2.2. Weighted correspondence estimation
2.2.1. Motivation
Given pairs of follow-up and baseline HP whose slices have been aligned, previous approaches have established correspondences across HP between surface points that have corresponding cylindrical coordinates [22]; in theory, the rate of HP change can be calculated by computing the difference in local HP radius at those corresponding surface points. However, because each HP slice is based on a relatively small number of image voxels, the number of non-redundant surface points is also small, thus causing many surface points to have no single natural correspondence on the other HP (see Fig. 3). Therefore, we use weighted correspondences to assess the change rate in local HP radii: we map each surface point to a weighted average point on the other HP, where the weights are based on proximity to the surface point and proximity to the surface normal vector at that surface point.
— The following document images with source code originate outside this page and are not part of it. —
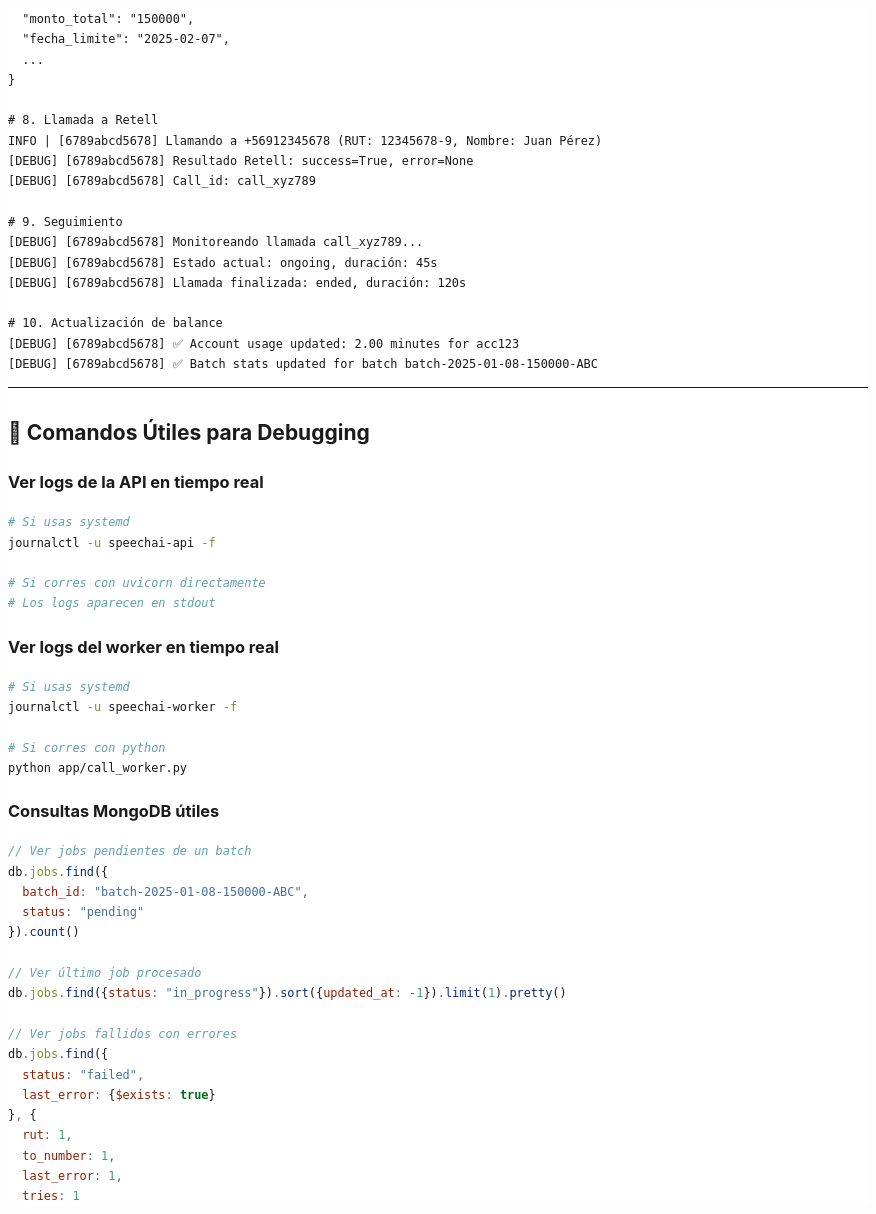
 ```log
  "monto_total": "150000",
  "fecha_limite": "2025-02-07",
  ...
}

# 8. Llamada a Retell
INFO | [6789abcd5678] Llamando a +56912345678 (RUT: 12345678-9, Nombre: Juan Pérez)
[DEBUG] [6789abcd5678] Resultado Retell: success=True, error=None
[DEBUG] [6789abcd5678] Call_id: call_xyz789

# 9. Seguimiento
[DEBUG] [6789abcd5678] Monitoreando llamada call_xyz789...
[DEBUG] [6789abcd5678] Estado actual: ongoing, duración: 45s
[DEBUG] [6789abcd5678] Llamada finalizada: ended, duración: 120s

# 10. Actualización de balance
[DEBUG] [6789abcd5678] ✅ Account usage updated: 2.00 minutes for acc123
[DEBUG] [6789abcd5678] ✅ Batch stats updated for batch batch-2025-01-08-150000-ABC
```

---

## 🎯 Comandos Útiles para Debugging

### Ver logs de la API en tiempo real
```bash
# Si usas systemd
journalctl -u speechai-api -f

# Si corres con uvicorn directamente
# Los logs aparecen en stdout
```

### Ver logs del worker en tiempo real
```bash
# Si usas systemd
journalctl -u speechai-worker -f

# Si corres con python
python app/call_worker.py
```

### Consultas MongoDB útiles

```javascript
// Ver jobs pendientes de un batch
db.jobs.find({
  batch_id: "batch-2025-01-08-150000-ABC",
  status: "pending"
}).count()

// Ver último job procesado
db.jobs.find({status: "in_progress"}).sort({updated_at: -1}).limit(1).pretty()

// Ver jobs fallidos con errores
db.jobs.find({
  status: "failed",
  last_error: {$exists: true}
}, {
  rut: 1,
  to_number: 1,
  last_error: 1,
  tries: 1
```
2.2.2. Mathematical definition
More formally, we map each surface point in the baseline HP that has cylindrical coordinates (t, θ0) to a weighted average point Σθ ϖ(θ0, θ)pos(f(t), θ), where pos(t, θ) is the Cartesian coordinates of HP surface point (t, θ).
2.2.3. Weight estimation
The weighting function ϖ(θ0,θ) is a sum of two terms that depend on the proximity of pos(f(t), θ) and pos(t, θ0) and the similarity of vector from pos(t, θ0) to pos(f(t), θ) to the surface normal vector at pos(t, θ0). For proximity, we use a logistic function governed by a slope parameter T, and for similarity in surface normal orientation we calculate the inner product between the surface normal at pos(t,θ0) and the vector between pos(t, θ0) and pos(f(t), θ). Let i(θ, θ0) denote this inner product, and let dis(θ, θ0) denote the Euclidean distance between pos(t, θ0) and pos(f(t), θ). The weighting function is then ϖ(θ0, θ) = β l(dis(θ, θ0)) + (1 − β)i(θ, θ0), in our experiment, β was set to 0.8. The plot of the logistic function l() is shown in Fig. 4, the parameter T controls how fast l(x) goes to zero. It is natural to think that if a baseline slice is thick, i.e., the average radius is large, then the radius change over time can be large. Therefore we set T to be constantly proportional to the average thickness of the corresponding baseline slice.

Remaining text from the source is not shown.